-- Records for this task follows --

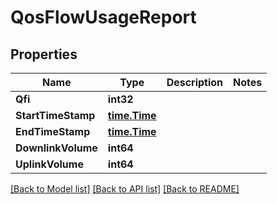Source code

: # QosFlowUsageReport

## Properties
Name | Type | Description | Notes
------------ | ------------- | ------------- | -------------
**Qfi** | **int32** |  | 
**StartTimeStamp** | [**time.Time**](time.Time.md) |  | 
**EndTimeStamp** | [**time.Time**](time.Time.md) |  | 
**DownlinkVolume** | **int64** |  | 
**UplinkVolume** | **int64** |  | 

[[Back to Model list]](../README.md#documentation-for-models) [[Back to API list]](../README.md#documentation-for-api-endpoints) [[Back to README]](../README.md)


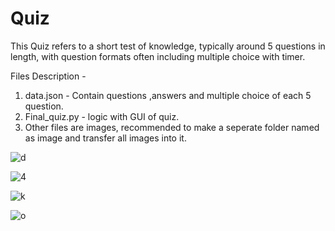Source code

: # Quiz
This Quiz refers to a short test of knowledge, typically around 5 questions in length, with question formats often including multiple choice with timer.


Files Description -
1. data.json - Contain questions ,answers and multiple choice of each 5 question.
2. Final_quiz.py - logic with GUI of quiz.
3. Other files are images, recommended to make a seperate folder named as image and transfer all images into it.


![d](https://github.com/JaiswalShivani/Quiz/assets/109452829/3b827e7b-cd41-4005-ac89-2f4773a125ad)

![4](https://github.com/JaiswalShivani/Quiz/assets/109452829/3d0fd81a-4731-4b1e-8952-f9914c9aec0c)

![k](https://github.com/JaiswalShivani/Quiz/assets/109452829/3262ccd4-afa5-4e09-a0b6-8655fe569bd3)

![o](https://github.com/JaiswalShivani/Quiz/assets/109452829/c30fb8d0-a026-4808-8885-4f05a56cbbb1)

-- Records for this task concluded --

## Your instructions
In the copy, omit the pictures and reproduce every entry exactly.

## Solution to the exercise
Source code

: # QosFlowUsageReport

## Properties
Name | Type | Description | Notes
------------ | ------------- | ------------- | -------------
**Qfi** | **int32** |  | 
**StartTimeStamp** | [**time.Time**](time.Time.md) |  | 
**EndTimeStamp** | [**time.Time**](time.Time.md) |  | 
**DownlinkVolume** | **int64** |  | 
**UplinkVolume** | **int64** |  | 

[[Back to Model list]](../README.md#documentation-for-models) [[Back to API list]](../README.md#documentation-for-api-endpoints) [[Back to README]](../README.md)


Source code

: # Quiz
This Quiz refers to a short test of knowledge, typically around 5 questions in length, with question formats often including multiple choice with timer.


Files Description -
1. data.json - Contain questions ,answers and multiple choice of each 5 question.
2. Final_quiz.py - logic with GUI of quiz.
3. Other files are images, recommended to make a seperate folder named as image and transfer all images into it.


![d](https://github.com/JaiswalShivani/Quiz/assets/109452829/3b827e7b-cd41-4005-ac89-2f4773a125ad)

![4](https://github.com/JaiswalShivani/Quiz/assets/109452829/3d0fd81a-4731-4b1e-8952-f9914c9aec0c)

![k](https://github.com/JaiswalShivani/Quiz/assets/109452829/3262ccd4-afa5-4e09-a0b6-8655fe569bd3)

![o](https://github.com/JaiswalShivani/Quiz/assets/109452829/c30fb8d0-a026-4808-8885-4f05a56cbbb1)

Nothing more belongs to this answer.